Development Model
Laravel Enso is designed to be extended, but it works best when you keep package ownership and platform conventions clear.
Building on Enso
When you build on Enso, you are usually doing one of three things:
- composing existing packages into an application
- extending shared package behavior
- adding application-local business logic on top of the platform
The important part is to keep those responsibilities separate.
Shared packages vs application-local code
As a rule of thumb:
- shared, reusable platform behavior belongs in
laravel-enso/*or@enso-ui/* - application-specific business rules belong in the host application
If a change is reusable across multiple projects, it probably belongs in a package. If it is specific to one product or one domain implementation, it probably belongs in the app.
Routes, permissions, and menus as one unit
When adding a new module, think about routes, permissions, and menus together.
In Enso these are not isolated concerns:
- routes define the application surface
- permissions define access to that surface
- menus expose the allowed surface visually
Keeping them aligned is one of the most important Enso conventions.
Generating CRUD structures
Enso includes a CLI-oriented workflow for generating the repetitive structure behind CRUD modules.
The generator helps with:
- models
- permissions
- menus
- backend routes
- controllers
- requests
- form contracts
- table contracts
- frontend pages
- frontend routes
The generated output is a starting point. It is meant to be customized, not treated as the final business implementation.

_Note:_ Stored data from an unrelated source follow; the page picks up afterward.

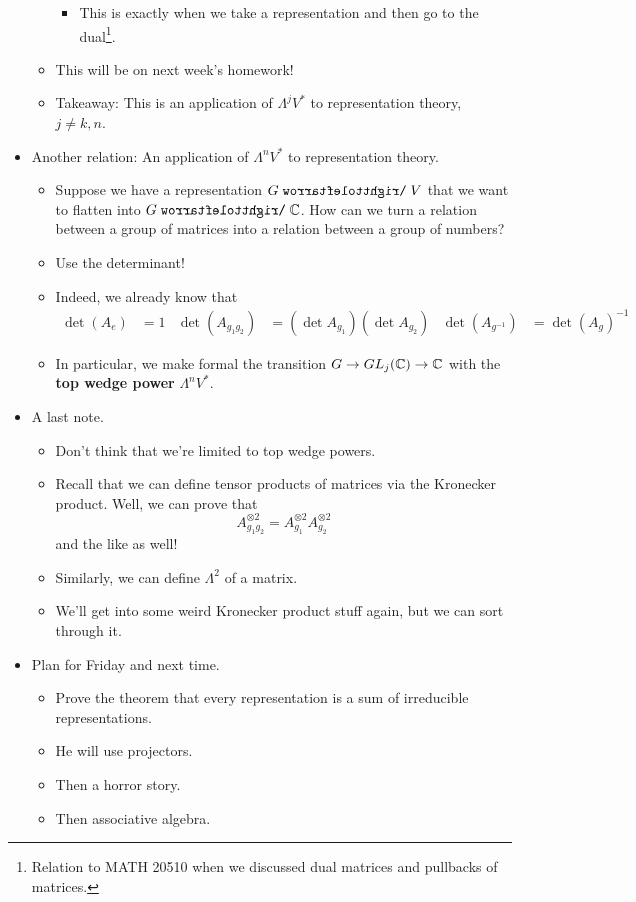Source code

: \documentclass[../notes.tex]{subfiles}
\begin{document}
\begin{itemize}
\begin{itemize}
\begin{itemize}
            \item This is exactly when we take a representation and then go to the dual\footnote{Relation to MATH 20510 when we discussed dual matrices and pullbacks of matrices.}.
        \end{itemize}
        \item This will be on next week's homework!
        \item Takeaway: This is an application of $\Lambda^jV^*$ to representation theory, $j\neq k,n$.
    \end{itemize}
    \item Another relation: An application of $\Lambda^nV^*$ to representation theory.
    \begin{itemize}
        \item Suppose we have a representation $G\acts V$ that we want to flatten into $G\acts\C$. How can we turn a relation between a group of matrices into a relation between a group of numbers?
        \item Use the determinant!
        \item Indeed, we already know that
        \begin{align*}
            \det(A_e) &= 1&
            \det(A_{g_1g_2}) &= (\det A_{g_1})(\det A_{g_2})&
            \det(A_{g^{-1}}) &= \det(A_g)^{-1}
        \end{align*}
        \item In particular, we make formal the transition $G\to GL_j(\mathbb{C})\to\mathbb{C}$ with the \textbf{top wedge power} $\Lambda^nV^*$.
    \end{itemize}
    \item A last note.
    \begin{itemize}
        \item Don't think that we're limited to top wedge powers.
        \item Recall that we can define tensor products of matrices via the Kronecker product. Well, we can prove that
        \begin{equation*}
            A_{g_1g_2}^{\otimes 2} = A_{g_1}^{\otimes 2}A_{g_2}^{\otimes 2}
        \end{equation*}
        and the like as well!
        \item Similarly, we can define $\Lambda^2$ of a matrix.
        \item We'll get into some weird Kronecker product stuff again, but we can sort through it.
    \end{itemize}
    \item Plan for Friday and next time.
    \begin{itemize}
        \item Prove the theorem that every representation is a sum of irreducible representations.
        \item He will use projectors.
        \item Then a horror story.
        \item Then associative algebra.
    \end{itemize}
\end{itemize}
\end{document}
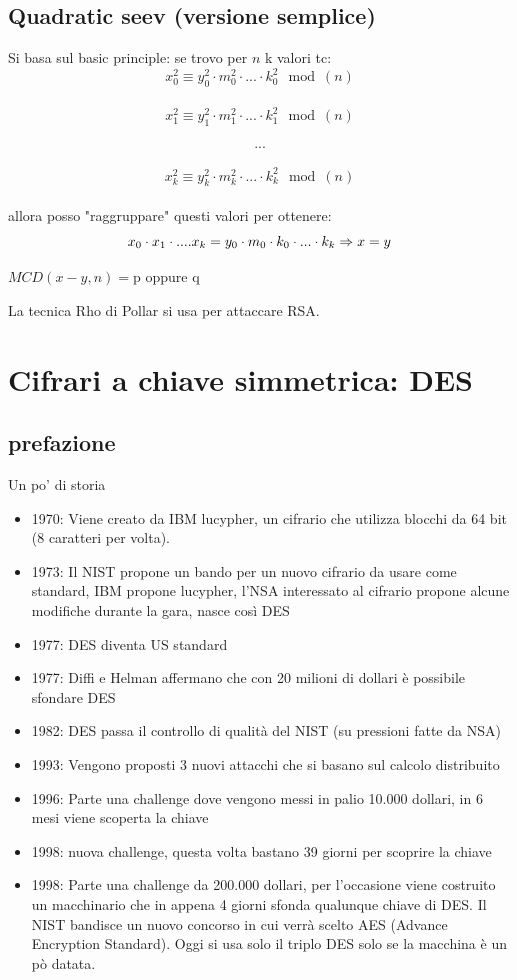 \documentclass[10pt,a4paper]{article}
\begin{document}
\subsection{Quadratic seev (versione semplice)}
Si basa sul basic principle: se trovo per $n$ k valori tc:\\
$$x_0^2\equiv y_0^2\cdot m_0^2 \cdot ... \cdot k_0^2 \mod(n)$$ \\
$$x_1^2\equiv y_1^2\cdot m_1^2 \cdot ... \cdot k_1^2 \mod(n)$$ \\
$$...$$\\
$$x_k^2\equiv y_k^2\cdot m_k^2 \cdot ... \cdot k_k^2 \mod(n)$$ \\
allora posso "raggruppare" questi valori per ottenere:
$$
x_0\cdot x_1 \cdot .... x_k = y_0 \cdot m_0 \cdot k_0 \cdot ... \cdot k_k\\
\Rightarrow \\
x = y\\
$$
\begin{center}
$MCD(x-y,n)=$p oppure q
\end{center}

La tecnica Rho di Pollar si usa per attaccare RSA.
\newpage
\section{Cifrari a chiave simmetrica: DES}
\subsection{prefazione}
Un po' di storia
\begin{itemize}
\item 1970: Viene creato da IBM lucypher, un cifrario che utilizza blocchi da 64 bit (8 caratteri per volta).
\item 1973: Il NIST propone un bando per un nuovo cifrario da usare come standard, IBM propone lucypher, l'NSA interessato al cifrario propone alcune modifiche durante la gara, nasce così DES
\item 1977: DES diventa US standard
\item 1977: Diffi e Helman affermano che con 20 milioni di dollari è possibile sfondare DES
\item 1982: DES passa il controllo di qualità del NIST (su pressioni fatte da NSA)
\item 1993: Vengono proposti 3 nuovi attacchi che si basano sul calcolo distribuito
\item 1996: Parte una challenge dove vengono messi in palio 10.000 dollari, in 6 mesi viene scoperta la chiave
\item 1998: nuova challenge, questa volta bastano 39 giorni per scoprire la chiave
\item 1998: Parte una challenge da 200.000 dollari, per l'occasione viene costruito un macchinario che in appena 4 giorni sfonda qualunque chiave di DES. Il NIST bandisce un nuovo concorso in cui verrà scelto AES (Advance Encryption Standard). Oggi si usa solo il triplo DES solo se la macchina è un pò datata.

\end{itemize}
\end{document}
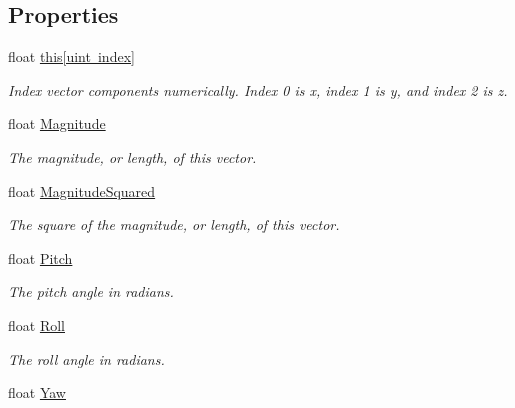 \subsection*{Properties}
\begin{DoxyCompactItemize}
\item 
float \mbox{\hyperlink{struct_leap_1_1_vector_af92a9eb06277dd8eebbf3e1cf61360ca}{this\mbox{[}uint index\mbox{]}}}
\begin{DoxyCompactList}\small\item\em Index vector components numerically. Index 0 is x, index 1 is y, and index 2 is z. \end{DoxyCompactList}\item 
float \mbox{\hyperlink{struct_leap_1_1_vector_afd51a6a7664efda2e5dde7a5e6a5313a}{Magnitude}}
\begin{DoxyCompactList}\small\item\em The magnitude, or length, of this vector. \end{DoxyCompactList}\item 
float \mbox{\hyperlink{struct_leap_1_1_vector_aec7fdb9c75f451a3c0a28fddfba97143}{Magnitude\+Squared}}
\begin{DoxyCompactList}\small\item\em The square of the magnitude, or length, of this vector. \end{DoxyCompactList}\item 
float \mbox{\hyperlink{struct_leap_1_1_vector_acc5105f55edfdc7a3d5cc6cd6cb8dc8f}{Pitch}}
\begin{DoxyCompactList}\small\item\em The pitch angle in radians. \end{DoxyCompactList}\item 
float \mbox{\hyperlink{struct_leap_1_1_vector_afa775e6c104537383493e027f6a462f7}{Roll}}
\begin{DoxyCompactList}\small\item\em The roll angle in radians. \end{DoxyCompactList}\item 
float \mbox{\hyperlink{struct_leap_1_1_vector_ac6f5feaf332862e1ebc0d5b219e55eaa}{Yaw}}

\end{DoxyCompactItemize}
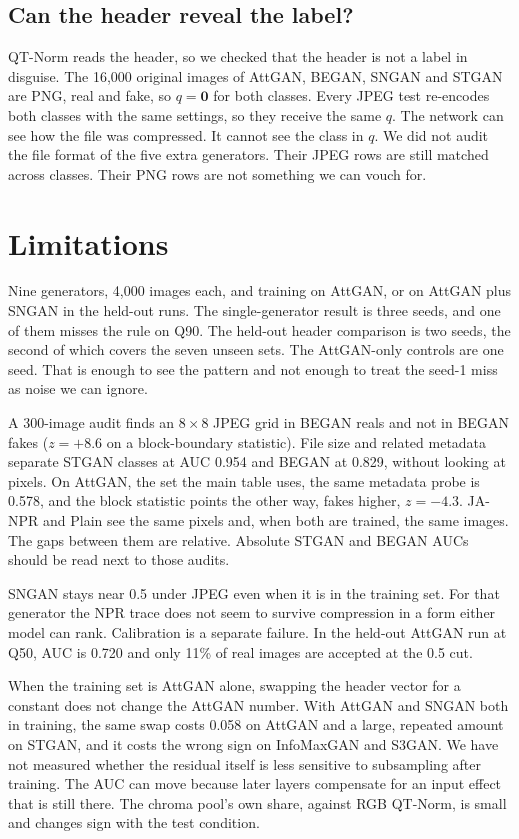 \documentclass[conference]{IEEEtran}
\begin{document}
\subsection{Can the header reveal the label?}
QT-Norm reads the header, so we checked that the header is not a label in disguise. The 16{,}000 original images of AttGAN, BEGAN, SNGAN and STGAN are PNG, real and fake, so $q=\mathbf{0}$ for both classes. Every JPEG test re-encodes both classes with the same settings, so they receive the same $q$. The network can see how the file was compressed. It cannot see the class in $q$. We did not audit the file format of the five extra generators. Their JPEG rows are still matched across classes. Their PNG rows are not something we can vouch for.

\section{Limitations}
\label{sec:limits}
Nine generators, 4{,}000 images each, and training on AttGAN, or on AttGAN plus SNGAN in the held-out runs. The single-generator result is three seeds, and one of them misses the rule on Q90. The held-out header comparison is two seeds, the second of which covers the seven unseen sets. The AttGAN-only controls are one seed. That is enough to see the pattern and not enough to treat the seed-1 miss as noise we can ignore.

A 300-image audit finds an $8{\times}8$ JPEG grid in BEGAN reals and not in BEGAN fakes ($z{=}{+}8.6$ on a block-boundary statistic). File size and related metadata separate STGAN classes at AUC 0.954 and BEGAN at 0.829, without looking at pixels. On AttGAN, the set the main table uses, the same metadata probe is 0.578, and the block statistic points the other way, fakes higher, $z{=}{-}4.3$. JA-NPR and Plain see the same pixels and, when both are trained, the same images. The gaps between them are relative. Absolute STGAN and BEGAN AUCs should be read next to those audits.

SNGAN stays near 0.5 under JPEG even when it is in the training set. For that generator the NPR trace does not seem to survive compression in a form either model can rank. Calibration is a separate failure. In the held-out AttGAN run at Q50, AUC is 0.720 and only 11\% of real images are accepted at the 0.5 cut.

When the training set is AttGAN alone, swapping the header vector for a constant does not change the AttGAN number. With AttGAN and SNGAN both in training, the same swap costs 0.058 on AttGAN and a large, repeated amount on STGAN, and it costs the wrong sign on InfoMaxGAN and S3GAN. We have not measured whether the residual itself is less sensitive to subsampling after training. The AUC can move because later layers compensate for an input effect that is still there. The chroma pool's own share, against RGB QT-Norm, is small and changes sign with the test condition.
\end{document}
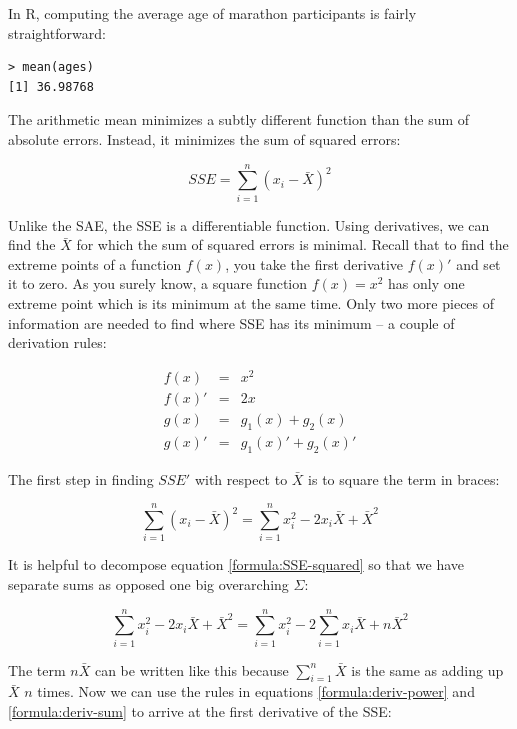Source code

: \documentclass{tufte-book} %
\begin{document}
In R, computing the average age of marathon participants is fairly straightforward:

\begin{Verbatim}
> mean(ages)
[1] 36.98768
\end{Verbatim}

The arithmetic mean minimizes a subtly different function than the sum of absolute errors. Instead, it minimizes the sum of squared errors:

\begin{equation} \label{formula:sse}
	SSE = \sum_{i=1}^n (x_i - \bar{X})^2
\end{equation}

Unlike the SAE, the SSE is a differentiable function. Using derivatives, we can find the $\bar{X}$ for which the sum of squared errors is minimal. Recall that to find the extreme points of a function $f(x)$, you take the first derivative $f(x)'$ and set it to zero. As you surely know, a square function $f(x) = x^2$ has only one extreme point which is its minimum at the same time. Only two more pieces of information are needed to find where SSE has its minimum -- a couple of derivation rules:

\begin{eqnarray}
f(x) &=& x^2 \label{formula:deriv-power}\\ 
f(x)' &=& 2x \nonumber \\
g(x) &=& g_1(x) + g_2(x)  \label{formula:deriv-sum}\\
g(x)' &=& g_1(x)' + g_2(x)' \nonumber
\end{eqnarray}

The first step in finding $SSE'$ with respect to $\bar{X}$ is to square the term in braces:

\begin{equation}
\sum_{i=1}^n (x_i - \bar{X})^2 = \sum_{i=1}^n x_i^2 - 2x_i\bar{X} + \bar{X}^2
\label{formula:SSE-squared}
\end{equation}

It is helpful to decompose equation \ref{formula:SSE-squared} so that we have separate sums as opposed one big overarching $\Sigma$:

\begin{equation}
\sum_{i=1}^n x_i^2 - 2x_i\bar{X} + \bar{X}^2 = \sum_{i=1}^n x_i^2 - 2\sum_{i=1}^nx_i\bar{X} + n\bar{X}^2
\end{equation}

The term $n\bar{X}$ can be written like this because $\sum_{i=1}^n\bar{X}$ is the same as adding up $\bar{X}$ $n$ times. Now we can use the rules in equations \ref{formula:deriv-power} and \ref{formula:deriv-sum} to arrive at the first derivative of the SSE:
\end{document}
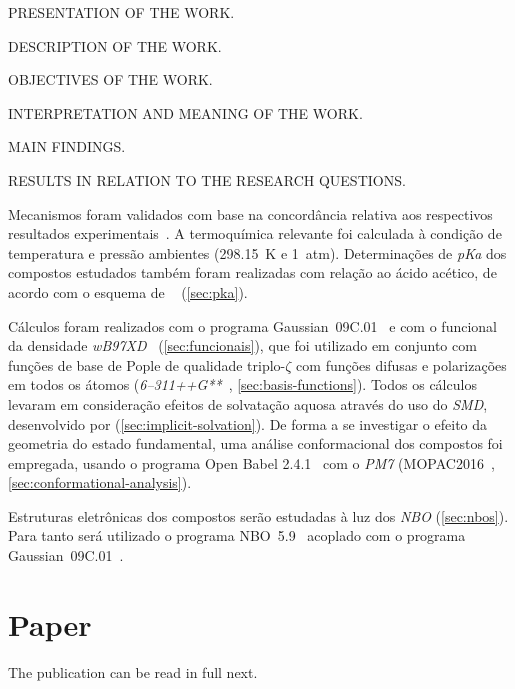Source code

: PRESENTATION OF THE WORK.\@

DESCRIPTION OF THE WORK.\@

OBJECTIVES OF THE WORK.\@

INTERPRETATION AND MEANING OF THE WORK.\@

MAIN FINDINGS.\@

RESULTS IN RELATION TO THE RESEARCH QUESTIONS.\@



Mecanismos foram validados com base na concordância relativa aos respectivos resultados experimentais~\cite{Kirby_1972,Jung_2005}.
A termoquímica relevante foi calculada à condição de temperatura e pressão ambientes (298.15~K e 1~atm).
Determinações de \emph{pKa} dos compostos estudados também foram realizadas com
relação ao ácido acético, de acordo com o esquema de
\citeauthor{Ding_2009}~\cite{Ding_2009} (\cref{sec:pka}).

Cálculos foram realizados com o programa Gaussian~09C.01~\cite{g09} e com o funcional da densidade
\emph{wB97XD}~\cite{Chai_2008a,Chai_2008b} (\cref{sec:funcionais}), que foi
utilizado em conjunto com funções de base de Pople de qualidade triplo-$\zeta$
com funções difusas e polarizações em todos os átomos
(\emph{6--311++G**}~\cite{Ditchfield_1971,Hehre_1972,Hariharan_1973,Hariharan_1974,Gordon_1980,Francl_1982,Clark_1983,Frisch_1984,Binning_1990,Blaudeau_1997,Rassolov_1998,Rassolov_2001},
\cref{sec:basis-functions}).
Todos os cálculos levaram em consideração efeitos de solvatação aquosa através
do uso do \emph{SMD}, desenvolvido por \citeauthor{Marenich_2009} (\cref{sec:implicit-solvation}).
De forma a se investigar o efeito da geometria do estado fundamental, uma
análise conformacional dos compostos foi empregada, usando o programa Open
Babel 2.4.1~\cite{O_Boyle_2011} com o \emph{PM7} (MOPAC2016~\cite{MOPAC},
\cref{sec:conformational-analysis}).

Estruturas eletrônicas dos compostos serão estudadas à luz dos \emph{NBO}
(\cref{sec:nbos}).
Para tanto será utilizado o programa NBO~5.9~\cite{NBO5.9} acoplado com o programa Gaussian~09C.01~\cite{g09}.

\section{Paper}

The publication can be read in full next.


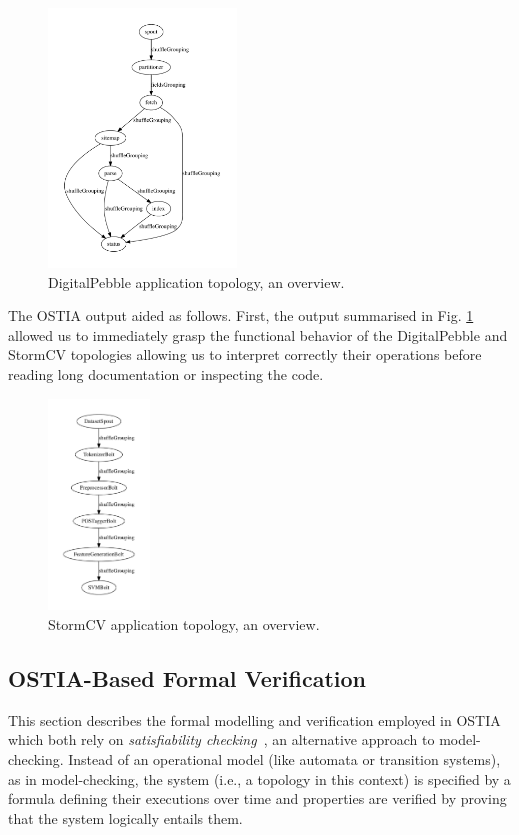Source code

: \begin{figure}
\begin{center}
		\includegraphics[width=5cm]{images/output/crawl}
		\caption{DigitalPebble application topology, an overview.}
		\label{dp}
		\end{center}
\end{figure}

The OSTIA output aided as follows. First, the output summarised in Fig. \ref{dp}
allowed us to immediately grasp the functional behavior of the DigitalPebble and
StormCV topologies allowing us to interpret correctly their operations before
reading long documentation or inspecting the code.

\begin{figure}
\begin{center}
		\includegraphics[width=2.7cm]{images/output/senti_storm}
		\caption{StormCV application topology, an overview.}
		\label{scv}
\end{center}
\end{figure}

\subsection{OSTIA-Based Formal Verification}\label{ver}


This section describes the formal modelling and verification employed in OSTIA  which both rely on \textit{satisfiability checking}~\cite{MPS13}, an alternative approach to model-checking.
Instead of an operational model (like automata or transition systems), as in model-checking, 
the system (i.e., a topology in this context) is specified by a formula defining their executions over time and properties are verified by proving that the system logically entails them.

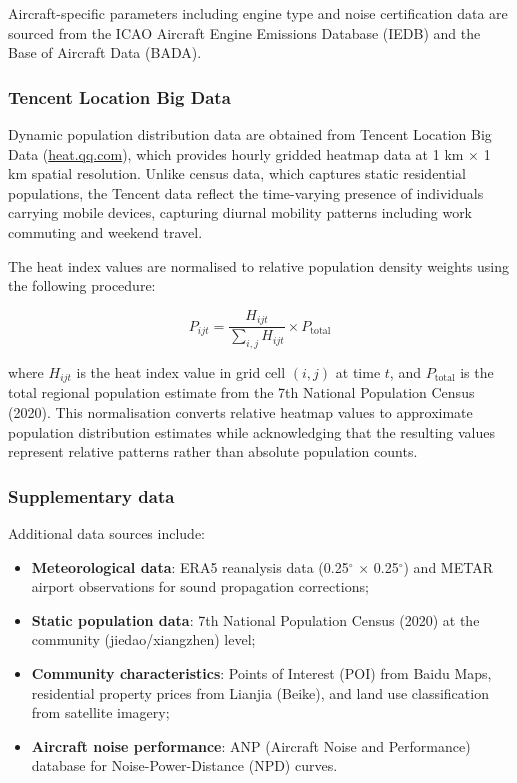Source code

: \documentclass[review,12pt]{elsarticle}
\begin{document}
Aircraft-specific parameters including engine type and noise certification data are sourced from the ICAO Aircraft Engine Emissions Database (IEDB) and the Base of Aircraft Data (BADA).

\subsubsection{Tencent Location Big Data}

Dynamic population distribution data are obtained from Tencent Location Big Data (\url{heat.qq.com}), which provides hourly gridded heatmap data at 1 km $\times$ 1 km spatial resolution. Unlike census data, which captures static residential populations, the Tencent data reflect the time-varying presence of individuals carrying mobile devices, capturing diurnal mobility patterns including work commuting and weekend travel.

The heat index values are normalised to relative population density weights using the following procedure:

\[
P_{ijt} = \frac{H_{ijt}}{\sum_{i,j} H_{ijt}} \times P_{\text{total}}
\]

where $H_{ijt}$ is the heat index value in grid cell $(i,j)$ at time $t$, and $P_{\text{total}}$ is the total regional population estimate from the 7th National Population Census (2020). This normalisation converts relative heatmap values to approximate population distribution estimates while acknowledging that the resulting values represent relative patterns rather than absolute population counts.

\subsubsection{Supplementary data}

Additional data sources include:
\begin{itemize}[noitemsep]
    \item \textbf{Meteorological data}: ERA5 reanalysis data (0.25$^\circ$ $\times$ 0.25$^\circ$) and METAR airport observations for sound propagation corrections;
    \item \textbf{Static population data}: 7th National Population Census (2020) at the community (jiedao/xiangzhen) level;
    \item \textbf{Community characteristics}: Points of Interest (POI) from Baidu Maps, residential property prices from Lianjia (Beike), and land use classification from satellite imagery;
    \item \textbf{Aircraft noise performance}: ANP (Aircraft Noise and Performance) database for Noise-Power-Distance (NPD) curves.
\end{itemize}
\end{document}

Extending forms, tables, and pages
Most Enso business modules are built from shared primitives.
That means extension usually happens in one of these places:
- backend form builders and templates
- backend table builders and templates
- page modules
- reusable frontend deep-import components
- package-level configuration and service integration
Understanding which layer owns which responsibility is more important than memorizing any individual package.
Companion package ownership
When a module exists as both backend and frontend package, keep the split clear:
- backend owns structure, validation, persistence, and authorization
- frontend owns rendering, interaction, and page composition
This makes package evolution cleaner and helps avoid pushing business rules into the wrong layer.
Evolving the system safely
Laravel Enso includes an upgrade model as part of the platform itself.
The upgrade package exists to help move applications forward in a controlled way, not just at the dependency level but also at the level of:
- code evolution
- database structure evolution
- data migration
- structure synchronization where needed
That upgrade model is part of the development story of Enso. It allows packages and host applications to evolve without treating every breaking change as a one-off manual rewrite.